Additional symptoms that may be associated with this disease:

• Clay-colored stools
• Decreased urine output
• Diarrhea
• Hoarseness or changing voice
• Joint pain
• Other tongue problems
• Weakness

Signs and tests

Your doctor may discover that you have an enlarged liver or spleen.

If specific organ damage is suspected, your doctor may order tests to confirm amyloidosis of that organ. For example:

• Abdominal ultrasound may reveal a swollen liver or spleen.
• An abdominal fat pad biopsy, rectal mucosa biopsy, or a bone marrow biopsy can help confirm the diagnosis.
• A heart evaluation, including an ECG,may reveal arrhythmias, abnormal heart sounds, or signs of congestive heart failure.
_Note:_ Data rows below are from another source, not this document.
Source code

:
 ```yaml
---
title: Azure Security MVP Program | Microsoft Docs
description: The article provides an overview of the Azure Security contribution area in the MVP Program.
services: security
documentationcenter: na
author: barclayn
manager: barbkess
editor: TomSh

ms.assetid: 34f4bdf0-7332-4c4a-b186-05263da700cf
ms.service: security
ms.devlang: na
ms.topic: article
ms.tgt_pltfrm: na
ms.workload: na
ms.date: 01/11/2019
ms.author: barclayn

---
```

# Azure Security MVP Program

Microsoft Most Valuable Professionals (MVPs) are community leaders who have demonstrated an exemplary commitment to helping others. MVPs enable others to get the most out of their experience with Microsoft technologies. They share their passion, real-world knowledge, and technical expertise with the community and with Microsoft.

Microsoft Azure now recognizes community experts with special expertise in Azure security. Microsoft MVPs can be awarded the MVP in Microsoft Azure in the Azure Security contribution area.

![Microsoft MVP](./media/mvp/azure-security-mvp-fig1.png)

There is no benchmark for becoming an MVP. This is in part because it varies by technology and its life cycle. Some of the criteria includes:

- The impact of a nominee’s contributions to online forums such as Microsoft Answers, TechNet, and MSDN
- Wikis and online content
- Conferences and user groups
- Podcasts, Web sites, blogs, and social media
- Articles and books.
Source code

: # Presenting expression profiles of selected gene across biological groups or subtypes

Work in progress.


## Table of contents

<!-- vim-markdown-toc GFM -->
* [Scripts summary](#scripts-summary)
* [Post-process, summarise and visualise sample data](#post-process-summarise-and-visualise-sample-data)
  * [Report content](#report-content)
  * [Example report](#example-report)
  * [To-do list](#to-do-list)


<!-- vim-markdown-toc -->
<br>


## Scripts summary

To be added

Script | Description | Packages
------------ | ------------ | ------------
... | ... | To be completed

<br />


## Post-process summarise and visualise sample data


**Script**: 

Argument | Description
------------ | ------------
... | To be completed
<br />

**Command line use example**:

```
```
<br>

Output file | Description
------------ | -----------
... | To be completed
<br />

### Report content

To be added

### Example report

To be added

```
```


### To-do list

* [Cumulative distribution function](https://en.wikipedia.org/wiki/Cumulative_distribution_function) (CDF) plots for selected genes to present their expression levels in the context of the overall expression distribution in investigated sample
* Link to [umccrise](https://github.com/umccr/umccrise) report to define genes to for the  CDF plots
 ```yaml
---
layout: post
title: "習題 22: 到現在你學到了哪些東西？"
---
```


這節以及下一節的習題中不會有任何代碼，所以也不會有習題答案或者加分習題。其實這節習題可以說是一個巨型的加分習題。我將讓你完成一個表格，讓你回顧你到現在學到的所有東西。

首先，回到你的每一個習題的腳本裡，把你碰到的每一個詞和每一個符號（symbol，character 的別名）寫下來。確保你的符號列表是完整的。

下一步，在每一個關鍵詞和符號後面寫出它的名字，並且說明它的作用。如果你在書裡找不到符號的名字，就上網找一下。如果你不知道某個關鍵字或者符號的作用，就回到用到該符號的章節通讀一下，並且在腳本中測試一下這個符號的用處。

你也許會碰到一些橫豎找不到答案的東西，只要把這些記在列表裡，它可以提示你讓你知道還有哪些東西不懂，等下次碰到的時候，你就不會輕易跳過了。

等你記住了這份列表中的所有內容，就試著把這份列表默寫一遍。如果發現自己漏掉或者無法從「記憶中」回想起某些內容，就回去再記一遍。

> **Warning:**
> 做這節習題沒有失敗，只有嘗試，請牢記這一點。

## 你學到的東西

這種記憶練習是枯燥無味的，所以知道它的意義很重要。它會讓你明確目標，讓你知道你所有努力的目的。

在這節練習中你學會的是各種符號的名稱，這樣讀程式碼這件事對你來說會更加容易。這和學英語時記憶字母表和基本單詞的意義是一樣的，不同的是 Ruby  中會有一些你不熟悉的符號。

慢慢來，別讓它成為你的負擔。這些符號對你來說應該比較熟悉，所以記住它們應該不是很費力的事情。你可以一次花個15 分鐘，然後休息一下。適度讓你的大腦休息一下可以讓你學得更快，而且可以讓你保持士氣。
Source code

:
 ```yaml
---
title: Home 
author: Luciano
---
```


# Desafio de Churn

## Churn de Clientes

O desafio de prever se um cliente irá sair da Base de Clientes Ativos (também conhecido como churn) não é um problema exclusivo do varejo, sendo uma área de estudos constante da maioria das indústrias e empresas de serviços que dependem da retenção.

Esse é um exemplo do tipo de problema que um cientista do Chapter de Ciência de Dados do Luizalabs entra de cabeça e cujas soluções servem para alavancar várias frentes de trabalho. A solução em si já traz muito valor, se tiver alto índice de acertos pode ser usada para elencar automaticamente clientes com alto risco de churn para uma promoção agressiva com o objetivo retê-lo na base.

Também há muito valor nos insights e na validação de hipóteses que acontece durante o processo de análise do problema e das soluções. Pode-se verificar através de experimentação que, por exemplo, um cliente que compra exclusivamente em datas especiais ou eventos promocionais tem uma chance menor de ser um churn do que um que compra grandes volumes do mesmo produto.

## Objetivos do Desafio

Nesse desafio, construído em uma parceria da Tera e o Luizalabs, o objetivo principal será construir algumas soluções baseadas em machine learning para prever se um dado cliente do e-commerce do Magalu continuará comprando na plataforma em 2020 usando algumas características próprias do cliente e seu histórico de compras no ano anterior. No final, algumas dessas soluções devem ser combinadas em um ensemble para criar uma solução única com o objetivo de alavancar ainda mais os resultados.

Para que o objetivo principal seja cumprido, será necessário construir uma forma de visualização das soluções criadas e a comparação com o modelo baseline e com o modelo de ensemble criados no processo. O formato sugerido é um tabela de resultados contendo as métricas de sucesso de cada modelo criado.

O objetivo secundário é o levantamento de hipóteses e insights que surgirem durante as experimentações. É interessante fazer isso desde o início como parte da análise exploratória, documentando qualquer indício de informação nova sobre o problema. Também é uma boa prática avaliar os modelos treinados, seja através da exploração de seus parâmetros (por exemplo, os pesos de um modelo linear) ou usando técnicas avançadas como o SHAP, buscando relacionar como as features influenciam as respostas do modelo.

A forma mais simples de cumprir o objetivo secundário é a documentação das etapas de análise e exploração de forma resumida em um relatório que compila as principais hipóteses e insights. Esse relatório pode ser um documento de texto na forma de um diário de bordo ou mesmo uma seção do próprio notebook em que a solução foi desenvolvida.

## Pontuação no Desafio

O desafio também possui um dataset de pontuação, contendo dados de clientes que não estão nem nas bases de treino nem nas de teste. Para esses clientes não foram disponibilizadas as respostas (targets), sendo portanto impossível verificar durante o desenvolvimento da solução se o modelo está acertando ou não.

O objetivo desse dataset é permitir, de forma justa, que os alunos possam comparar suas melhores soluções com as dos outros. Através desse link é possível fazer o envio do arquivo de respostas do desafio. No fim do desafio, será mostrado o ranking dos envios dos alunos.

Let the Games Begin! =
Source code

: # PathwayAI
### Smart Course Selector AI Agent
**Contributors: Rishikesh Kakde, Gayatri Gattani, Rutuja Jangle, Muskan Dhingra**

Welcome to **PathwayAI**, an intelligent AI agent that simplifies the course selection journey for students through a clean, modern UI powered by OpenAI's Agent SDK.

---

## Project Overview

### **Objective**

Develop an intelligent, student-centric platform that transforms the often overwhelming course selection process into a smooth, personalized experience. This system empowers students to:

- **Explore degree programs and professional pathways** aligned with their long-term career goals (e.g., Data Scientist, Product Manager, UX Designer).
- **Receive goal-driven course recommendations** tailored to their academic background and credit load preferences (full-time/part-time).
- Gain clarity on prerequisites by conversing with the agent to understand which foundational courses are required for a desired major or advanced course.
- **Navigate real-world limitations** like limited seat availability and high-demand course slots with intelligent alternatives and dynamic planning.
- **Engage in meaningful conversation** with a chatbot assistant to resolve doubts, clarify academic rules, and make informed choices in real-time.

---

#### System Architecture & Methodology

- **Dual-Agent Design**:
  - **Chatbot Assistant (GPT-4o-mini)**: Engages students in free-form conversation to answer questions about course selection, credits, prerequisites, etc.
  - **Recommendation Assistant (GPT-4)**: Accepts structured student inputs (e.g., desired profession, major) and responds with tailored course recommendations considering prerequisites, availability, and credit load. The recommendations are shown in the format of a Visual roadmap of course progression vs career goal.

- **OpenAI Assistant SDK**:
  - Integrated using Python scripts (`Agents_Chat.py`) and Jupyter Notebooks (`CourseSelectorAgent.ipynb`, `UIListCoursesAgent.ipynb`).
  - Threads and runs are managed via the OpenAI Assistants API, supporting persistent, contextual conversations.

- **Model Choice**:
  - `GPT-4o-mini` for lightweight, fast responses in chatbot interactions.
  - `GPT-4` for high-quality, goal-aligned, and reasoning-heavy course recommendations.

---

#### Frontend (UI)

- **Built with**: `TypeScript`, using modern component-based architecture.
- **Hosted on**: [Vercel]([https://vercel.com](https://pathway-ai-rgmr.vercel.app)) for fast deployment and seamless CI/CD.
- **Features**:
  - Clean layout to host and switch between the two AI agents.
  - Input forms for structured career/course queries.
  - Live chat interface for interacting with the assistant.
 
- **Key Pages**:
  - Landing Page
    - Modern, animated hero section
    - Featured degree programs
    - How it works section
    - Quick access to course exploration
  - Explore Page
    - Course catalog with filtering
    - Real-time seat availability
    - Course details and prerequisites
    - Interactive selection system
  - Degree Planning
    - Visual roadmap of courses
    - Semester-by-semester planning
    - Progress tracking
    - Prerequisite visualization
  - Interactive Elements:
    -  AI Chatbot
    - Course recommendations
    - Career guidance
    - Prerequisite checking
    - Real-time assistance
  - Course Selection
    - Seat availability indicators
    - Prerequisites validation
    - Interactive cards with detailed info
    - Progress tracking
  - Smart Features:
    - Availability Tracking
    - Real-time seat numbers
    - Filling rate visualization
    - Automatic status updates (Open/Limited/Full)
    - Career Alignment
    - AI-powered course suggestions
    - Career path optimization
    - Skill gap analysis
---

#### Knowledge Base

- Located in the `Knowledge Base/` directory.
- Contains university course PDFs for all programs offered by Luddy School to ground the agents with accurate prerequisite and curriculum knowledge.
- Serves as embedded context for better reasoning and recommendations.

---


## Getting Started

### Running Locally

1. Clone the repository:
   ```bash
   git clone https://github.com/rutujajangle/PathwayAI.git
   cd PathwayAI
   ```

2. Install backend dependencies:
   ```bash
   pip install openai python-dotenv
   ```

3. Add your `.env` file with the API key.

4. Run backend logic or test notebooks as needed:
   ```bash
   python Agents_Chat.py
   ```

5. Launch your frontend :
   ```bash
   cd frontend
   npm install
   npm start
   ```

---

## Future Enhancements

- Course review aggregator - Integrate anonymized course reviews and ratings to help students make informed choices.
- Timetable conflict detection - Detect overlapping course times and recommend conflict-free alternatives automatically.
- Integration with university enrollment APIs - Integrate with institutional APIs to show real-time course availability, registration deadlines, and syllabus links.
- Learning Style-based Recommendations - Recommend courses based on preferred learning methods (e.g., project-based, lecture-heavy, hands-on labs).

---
An echocardiogram shows poor motion of the heart wall, due to a stiff heart muscle.
• A carpal tunnel syndrome evaluation may show that hand grips are weak.Nerve conduction velocity shows abnormalities.
• Kidney function tests may show signs of kidney failure or too much protein in the urine ( nephrotic syndrome).
  • BUN level is increased.
  • Serum creatinine is increased.
  • Urinalysis shows protein, casts, or fat bodies.

This disease may also alter the results of the following tests:

• Bence-Jones protein (quantitative)
• Carpal tunnel biopsy
• Gum biopsy
• Immunoelectrophoresis - serum
• Myocardial biopsy
• Nerve biopsy
• Quantitative immunoglobulins
• Tongue biopsy
• Urine protein

Treatment

Some patients with primary amyloidosis respond to chemotherapy directed at the abnormal plasma cells. Stem cell transplantation may be used, as in multiple myeloma.

In secondary amyloidosis, aggressive treatment of the underlying disease can improve symptoms and/or slow progression of disease. Complications such as heart failure, kidney failure, and other problems can sometimes be treated as necessary.

Expectations (prognosis)

The severity of the disease depends upon the organs affected. Heart and kidney involvement may lead to organ failure and death. Systemic involvement is associated with death within 1 to 3 years.

Complications

• Congestive heart failure
• Death
• Endocrine failure (hormonal disorder)
• Kidney failure
• Respiratory failure

Calling your health care provider

Call your health care provider if symptoms consistent with primary amyloidosis develop.

If you know you have primary amyloidosis, call your health care provider if difficulty breathing, persistent swelling of the ankles or other areas, decreased urine output, or other symptoms occur. This may indicate that complications have developed.

Prevention

There is no known prevention.

References

Buxbaum JN. The Amyloidoses. In: Goldman L, Ausiello D. Cecil Textbook of Medicine. 22nd ed. Philadelphia, Pa: WB Saunders; 2004.

Hoffman R, Benz Jr. EJ, Shattil SJ, et al., eds. Hematology: Basic Principles and Practice. 4th ed. Philladelphia, Pa: Churchill Livingston; 2005:1540-48.